Goal of the exercise —
Copy out the entries that follow, exactly as written.

*** Opening of Record excerpts ***

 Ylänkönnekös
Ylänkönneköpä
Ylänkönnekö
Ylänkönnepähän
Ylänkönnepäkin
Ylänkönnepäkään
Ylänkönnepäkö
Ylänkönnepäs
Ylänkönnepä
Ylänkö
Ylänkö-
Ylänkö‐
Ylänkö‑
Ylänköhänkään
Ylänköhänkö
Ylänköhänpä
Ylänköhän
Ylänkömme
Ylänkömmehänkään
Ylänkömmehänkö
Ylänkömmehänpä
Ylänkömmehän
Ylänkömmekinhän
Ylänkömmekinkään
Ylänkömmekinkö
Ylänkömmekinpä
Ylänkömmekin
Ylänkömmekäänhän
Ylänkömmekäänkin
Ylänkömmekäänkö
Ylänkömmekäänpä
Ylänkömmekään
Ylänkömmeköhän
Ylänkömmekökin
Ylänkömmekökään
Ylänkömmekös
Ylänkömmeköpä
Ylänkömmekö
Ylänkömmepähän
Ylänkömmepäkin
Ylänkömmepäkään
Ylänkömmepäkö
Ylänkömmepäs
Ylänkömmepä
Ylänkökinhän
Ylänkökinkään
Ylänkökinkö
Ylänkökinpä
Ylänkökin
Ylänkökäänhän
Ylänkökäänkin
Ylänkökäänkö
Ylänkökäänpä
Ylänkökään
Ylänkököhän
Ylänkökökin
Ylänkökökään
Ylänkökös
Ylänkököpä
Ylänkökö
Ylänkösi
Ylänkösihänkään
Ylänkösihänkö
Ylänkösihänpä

*** Close of Record excerpts ***

Reply to the exercise —
 Ylänkönnekös
Ylänkönneköpä
Ylänkönnekö
Ylänkönnepähän
Ylänkönnepäkin
Ylänkönnepäkään
Ylänkönnepäkö
Ylänkönnepäs
Ylänkönnepä
Ylänkö
Ylänkö-
Ylänkö‐
Ylänkö‑
Ylänköhänkään
Ylänköhänkö
Ylänköhänpä
Ylänköhän
Ylänkömme
Ylänkömmehänkään
Ylänkömmehänkö
Ylänkömmehänpä
Ylänkömmehän
Ylänkömmekinhän
Ylänkömmekinkään
Ylänkömmekinkö
Ylänkömmekinpä
Ylänkömmekin
Ylänkömmekäänhän
Ylänkömmekäänkin
Ylänkömmekäänkö
Ylänkömmekäänpä
Ylänkömmekään
Ylänkömmeköhän
Ylänkömmekökin
Ylänkömmekökään
Ylänkömmekös
Ylänkömmeköpä
Ylänkömmekö
Ylänkömmepähän
Ylänkömmepäkin
Ylänkömmepäkään
Ylänkömmepäkö
Ylänkömmepäs
Ylänkömmepä
Ylänkökinhän
Ylänkökinkään
Ylänkökinkö
Ylänkökinpä
Ylänkökin
Ylänkökäänhän
Ylänkökäänkin
Ylänkökäänkö
Ylänkökäänpä
Ylänkökään
Ylänkököhän
Ylänkökökin
Ylänkökökään
Ylänkökös
Ylänkököpä
Ylänkökö
Ylänkösi
Ylänkösihänkään
Ylänkösihänkö
Ylänkösihänpä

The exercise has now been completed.